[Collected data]

######

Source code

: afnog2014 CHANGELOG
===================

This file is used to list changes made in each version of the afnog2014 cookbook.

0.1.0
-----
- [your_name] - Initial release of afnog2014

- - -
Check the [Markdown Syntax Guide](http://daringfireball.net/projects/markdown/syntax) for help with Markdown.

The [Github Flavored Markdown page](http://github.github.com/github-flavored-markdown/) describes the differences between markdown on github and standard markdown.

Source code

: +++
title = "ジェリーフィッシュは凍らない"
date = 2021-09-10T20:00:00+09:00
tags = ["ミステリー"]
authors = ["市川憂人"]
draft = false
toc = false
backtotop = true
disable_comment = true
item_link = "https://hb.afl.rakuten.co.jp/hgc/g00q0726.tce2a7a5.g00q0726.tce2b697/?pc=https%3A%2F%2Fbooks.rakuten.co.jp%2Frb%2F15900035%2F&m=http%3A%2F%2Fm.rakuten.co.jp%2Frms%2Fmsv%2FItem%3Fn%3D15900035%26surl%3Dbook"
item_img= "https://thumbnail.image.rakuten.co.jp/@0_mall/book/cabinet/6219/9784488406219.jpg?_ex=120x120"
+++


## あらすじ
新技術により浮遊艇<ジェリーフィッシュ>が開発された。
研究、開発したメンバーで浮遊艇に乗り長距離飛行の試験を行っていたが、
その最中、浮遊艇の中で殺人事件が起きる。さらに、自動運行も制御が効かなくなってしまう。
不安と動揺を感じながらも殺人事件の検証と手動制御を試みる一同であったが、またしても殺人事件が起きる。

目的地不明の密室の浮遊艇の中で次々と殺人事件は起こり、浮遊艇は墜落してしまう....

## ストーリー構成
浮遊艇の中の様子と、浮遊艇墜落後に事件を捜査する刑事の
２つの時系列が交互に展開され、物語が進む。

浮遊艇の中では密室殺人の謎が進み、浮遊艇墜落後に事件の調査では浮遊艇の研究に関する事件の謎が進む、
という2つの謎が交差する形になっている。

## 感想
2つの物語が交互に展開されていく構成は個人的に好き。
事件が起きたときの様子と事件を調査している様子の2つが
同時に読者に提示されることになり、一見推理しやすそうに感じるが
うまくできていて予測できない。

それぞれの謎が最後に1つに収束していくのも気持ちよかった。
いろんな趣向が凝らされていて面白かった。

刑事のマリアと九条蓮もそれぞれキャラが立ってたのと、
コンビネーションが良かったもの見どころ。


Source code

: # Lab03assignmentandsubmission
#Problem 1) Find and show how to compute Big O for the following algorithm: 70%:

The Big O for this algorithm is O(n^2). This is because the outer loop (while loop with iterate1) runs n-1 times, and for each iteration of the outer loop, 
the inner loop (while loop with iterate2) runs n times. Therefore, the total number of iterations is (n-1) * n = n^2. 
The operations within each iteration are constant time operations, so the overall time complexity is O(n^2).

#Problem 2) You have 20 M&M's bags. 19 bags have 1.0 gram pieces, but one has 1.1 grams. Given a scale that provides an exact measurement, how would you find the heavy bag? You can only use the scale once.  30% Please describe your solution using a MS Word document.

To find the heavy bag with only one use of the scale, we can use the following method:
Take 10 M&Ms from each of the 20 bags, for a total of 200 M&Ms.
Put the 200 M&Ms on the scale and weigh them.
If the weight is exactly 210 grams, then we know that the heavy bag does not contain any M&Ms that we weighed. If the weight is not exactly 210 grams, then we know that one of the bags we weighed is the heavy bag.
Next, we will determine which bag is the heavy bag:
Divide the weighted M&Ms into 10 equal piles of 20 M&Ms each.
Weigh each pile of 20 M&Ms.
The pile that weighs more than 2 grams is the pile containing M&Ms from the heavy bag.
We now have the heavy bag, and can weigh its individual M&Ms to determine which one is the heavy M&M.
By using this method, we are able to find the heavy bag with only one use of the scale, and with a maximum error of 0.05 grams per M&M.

######

Please reproduce exactly the lines from the first one of the records above through the line containing "Check the [Markdown", both included, and nothing else.

- _Exercise response_:
Source code

: afnog2014 CHANGELOG
===================

This file is used to list changes made in each version of the afnog2014 cookbook.

0.1.0
-----
- [your_name] - Initial release of afnog2014

- - -
Check the [Markdown Syntax Guide](http://daringfireball.net/projects/markdown/syntax) for help with Markdown.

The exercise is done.